According to conventional biology, only mammals and birds are supposed to be warm-blooded, or capable of fully maintaining an internal body temperature. But now scientists working with the National Oceanic and Atmospheric Administration (NOAA) have identified an unlikely new candidate: the moonfish. The discovery represents the first and only known case of a fully warm-blooded fish, reports USA Today.

Moonfish, or "opah" as they are often called, are large, oval-shaped deep sea predators. Their odd body shape might make them look like cumbersome swimmers, but they are actually extremely fast, able to hold their own against other speedsters in the ocean like tuna and swordfish. Unlike tuna and swordfish, though, which need to regulate their internal body temperature by swimming back and forth between cold and warm waters, moonfish have an advantage: They can stay down in the frigid deep waters.

How exactly the moonfish manages to remain so animated in such cold waters has long puzzled scientists. Usually, marine creatures living in colder waters are more sluggish in order to conserve heat. 

"Before this discovery I was under the impression this was a slow-moving fish, like most other fish in cold environments," said Nick Wegner, the lead author of the report. "But because it can warm its body, it turns out to be a very active predator that chases down agile prey like squid and can migrate long distances."

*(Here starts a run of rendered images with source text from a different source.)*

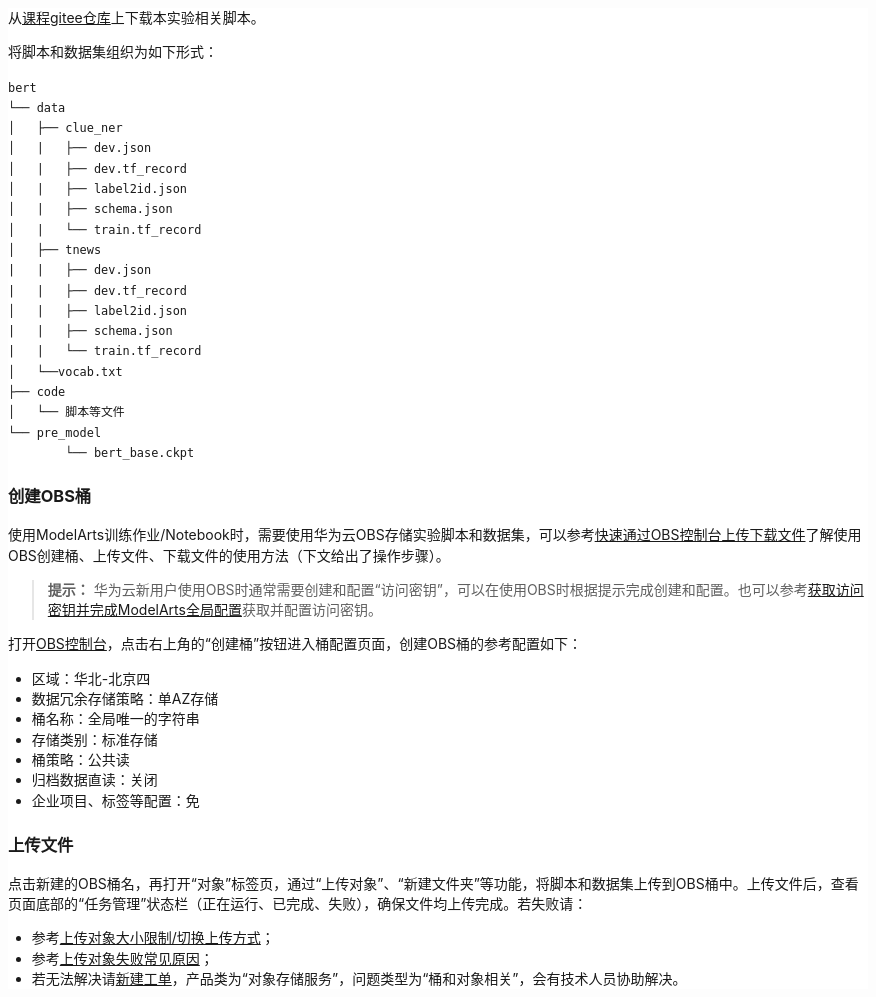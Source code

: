 从[课程gitee仓库](https://gitee.com/mindspore/course)上下载本实验相关脚本。

将脚本和数据集组织为如下形式：

```
bert
└── data
│   ├── clue_ner
│   |   ├── dev.json
│   |   ├── dev.tf_record
│   |   ├── label2id.json
│   |   ├── schema.json
│   |   └── train.tf_record
│   ├── tnews
|   |   ├── dev.json
|   |   ├── dev.tf_record
│   |   ├── label2id.json
|   |   ├── schema.json
|   |   └── train.tf_record
│   └──vocab.txt
├── code
│   └── 脚本等文件
└── pre_model
        └── bert_base.ckpt
```

### 创建OBS桶

使用ModelArts训练作业/Notebook时，需要使用华为云OBS存储实验脚本和数据集，可以参考[快速通过OBS控制台上传下载文件](https://support.huaweicloud.com/qs-obs/obs_qs_0001.html)了解使用OBS创建桶、上传文件、下载文件的使用方法（下文给出了操作步骤）。

> **提示：** 华为云新用户使用OBS时通常需要创建和配置“访问密钥”，可以在使用OBS时根据提示完成创建和配置。也可以参考[获取访问密钥并完成ModelArts全局配置](https://support.huaweicloud.com/prepare-modelarts/modelarts_08_0002.html)获取并配置访问密钥。

打开[OBS控制台](https://storage.huaweicloud.com/obs/?region=cn-north-4&locale=zh-cn#/obs/manager/buckets)，点击右上角的“创建桶”按钮进入桶配置页面，创建OBS桶的参考配置如下：

- 区域：华北-北京四
- 数据冗余存储策略：单AZ存储
- 桶名称：全局唯一的字符串
- 存储类别：标准存储
- 桶策略：公共读
- 归档数据直读：关闭
- 企业项目、标签等配置：免

### 上传文件

点击新建的OBS桶名，再打开“对象”标签页，通过“上传对象”、“新建文件夹”等功能，将脚本和数据集上传到OBS桶中。上传文件后，查看页面底部的“任务管理”状态栏（正在运行、已完成、失败），确保文件均上传完成。若失败请：

- 参考[上传对象大小限制/切换上传方式](https://support.huaweicloud.com/qs-obs/obs_qs_0008.html)；
- 参考[上传对象失败常见原因](https://support.huaweicloud.com/obs_faq/obs_faq_0134.html)；
- 若无法解决请[新建工单](https://console.huaweicloud.com/ticket/?region=cn-north-4&locale=zh-cn#/ticketindex/createIndex)，产品类为“对象存储服务”，问题类型为“桶和对象相关”，会有技术人员协助解决。
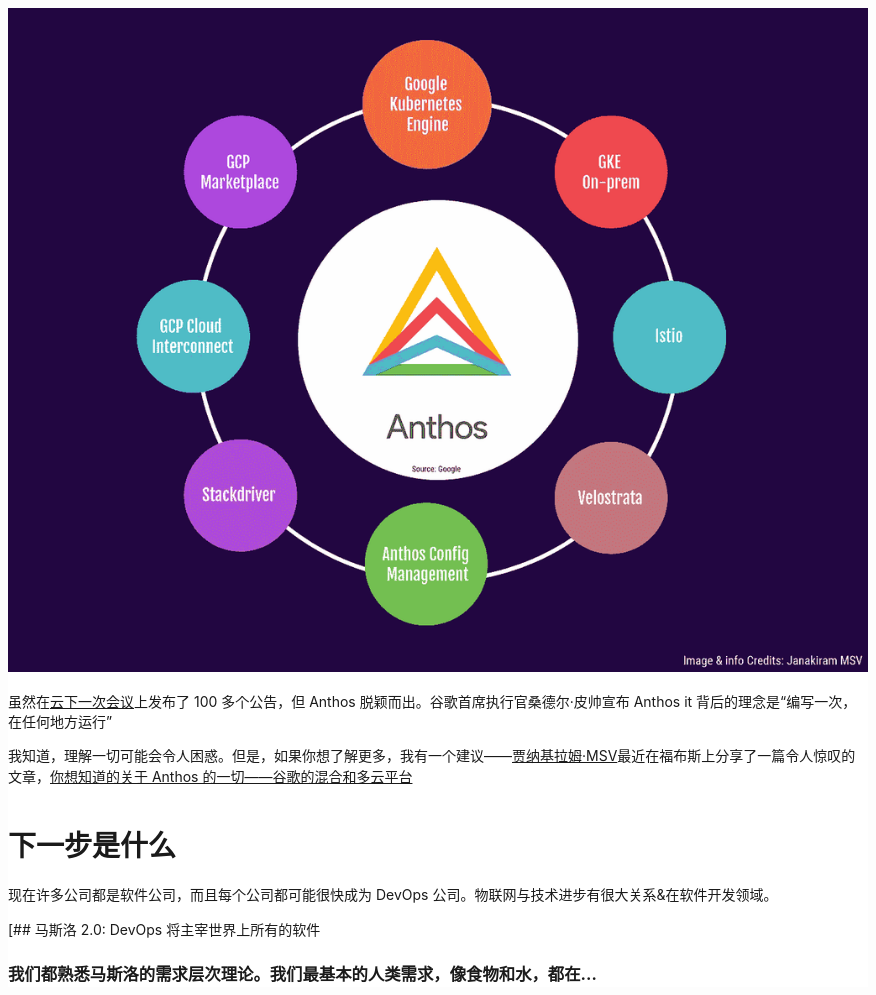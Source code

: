 ![](img/25b34b97c982b93b5e789d69f5d8d28f.png)

虽然在[云下一次会议](https://cloud.withgoogle.com/next/sf/)上发布了 100 多个公告，但 Anthos 脱颖而出。谷歌首席执行官桑德尔·皮帅宣布 Anthos it 背后的理念是“编写一次，在任何地方运行”

我知道，理解一切可能会令人困惑。但是，如果你想了解更多，我有一个建议——[贾纳基拉姆·MSV](https://twitter.com/janakiramm)最近在福布斯上分享了一篇令人惊叹的文章，[你想知道的关于 Anthos 的一切——谷歌的混合和多云平台](https://www.forbes.com/sites/janakirammsv/2019/04/14/everything-you-want-to-know-about-anthos-googles-hybrid-and-multi-cloud-platform/#356bd3ec5b66)

# 下一步是什么

现在许多公司都是软件公司，而且每个公司都可能很快成为 DevOps 公司。物联网与技术进步有很大关系&在软件开发领域。

[](https://jfrog.com/blog/how-devops-empowers-maslows-hierarchy-of-needs-2-0/) [## 马斯洛 2.0: DevOps 将主宰世界上所有的软件

### 我们都熟悉马斯洛的需求层次理论。我们最基本的人类需求，像食物和水，都在…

Researchers first suspected something fishy (or very un-fishy, depending on your outlook) was going on when they studied the gills of the moonfish. They found that some blood vessels there — incidentally the blood vessels carrying warm blood from the body — were wrapped around vessels carrying cold oxygenated blood from the gills. This system, which is basically a countercurrent heat exchange system, recycles heat generated from body movement. 

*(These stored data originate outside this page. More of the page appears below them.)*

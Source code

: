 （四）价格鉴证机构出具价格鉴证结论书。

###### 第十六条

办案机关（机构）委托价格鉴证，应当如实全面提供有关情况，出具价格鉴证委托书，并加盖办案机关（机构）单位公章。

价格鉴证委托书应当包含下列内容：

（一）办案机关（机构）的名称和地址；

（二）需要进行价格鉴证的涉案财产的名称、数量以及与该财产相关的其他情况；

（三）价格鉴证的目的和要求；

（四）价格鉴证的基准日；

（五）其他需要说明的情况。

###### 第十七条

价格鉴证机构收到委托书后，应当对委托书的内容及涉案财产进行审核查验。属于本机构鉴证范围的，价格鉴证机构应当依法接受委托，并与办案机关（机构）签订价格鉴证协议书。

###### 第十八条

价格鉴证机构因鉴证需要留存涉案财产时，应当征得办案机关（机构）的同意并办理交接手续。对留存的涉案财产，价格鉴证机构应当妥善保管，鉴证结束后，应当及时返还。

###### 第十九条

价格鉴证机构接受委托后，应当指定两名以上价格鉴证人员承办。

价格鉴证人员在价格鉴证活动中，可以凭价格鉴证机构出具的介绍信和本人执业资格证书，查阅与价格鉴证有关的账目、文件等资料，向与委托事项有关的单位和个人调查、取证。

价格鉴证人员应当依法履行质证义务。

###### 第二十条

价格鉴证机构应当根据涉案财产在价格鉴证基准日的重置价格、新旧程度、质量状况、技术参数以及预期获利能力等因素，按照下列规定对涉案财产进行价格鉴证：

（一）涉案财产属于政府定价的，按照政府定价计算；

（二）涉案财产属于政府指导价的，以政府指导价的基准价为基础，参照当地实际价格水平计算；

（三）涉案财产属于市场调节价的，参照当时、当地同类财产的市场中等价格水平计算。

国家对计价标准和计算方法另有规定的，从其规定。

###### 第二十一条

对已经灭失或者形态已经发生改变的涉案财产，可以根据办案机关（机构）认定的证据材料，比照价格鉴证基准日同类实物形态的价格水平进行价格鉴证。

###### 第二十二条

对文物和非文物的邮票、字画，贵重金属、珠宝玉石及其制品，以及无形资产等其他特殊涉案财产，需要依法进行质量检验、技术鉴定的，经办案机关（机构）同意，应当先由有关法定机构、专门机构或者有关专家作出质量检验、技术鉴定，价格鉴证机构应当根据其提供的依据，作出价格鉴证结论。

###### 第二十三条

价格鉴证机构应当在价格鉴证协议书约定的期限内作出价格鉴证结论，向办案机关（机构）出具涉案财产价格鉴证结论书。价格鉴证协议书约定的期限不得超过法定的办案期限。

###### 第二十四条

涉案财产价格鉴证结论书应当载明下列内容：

As a result of this remarkable system, moonfish can maintain their internal body temperature. This is quite different from the processes that allow some fish, such as sharks, to temporarily warm parts of their body as they move. The moonfish can maintain an elevated internal body temperature, even around its internal organs. 

Even though moonfish are frequently caught by longline fishermen and are increasingly becoming a popular fish served in restaurants — especially in Hawaii — very little is known about these swift wanderers of the deep. No official assessment of their population size has been conducted, though some researchers suspect that their numbers are actually on the rise, perhaps due to the overfishing of tuna and other fish that compete with them for prey. 

Those ordering moonfish or opah in restaurants should be warned, however. Their flesh is very high in mercury and the fish is a known carrier of the tropical marine toxin that causes ciguatera, a serious foodborne illness that has no cure.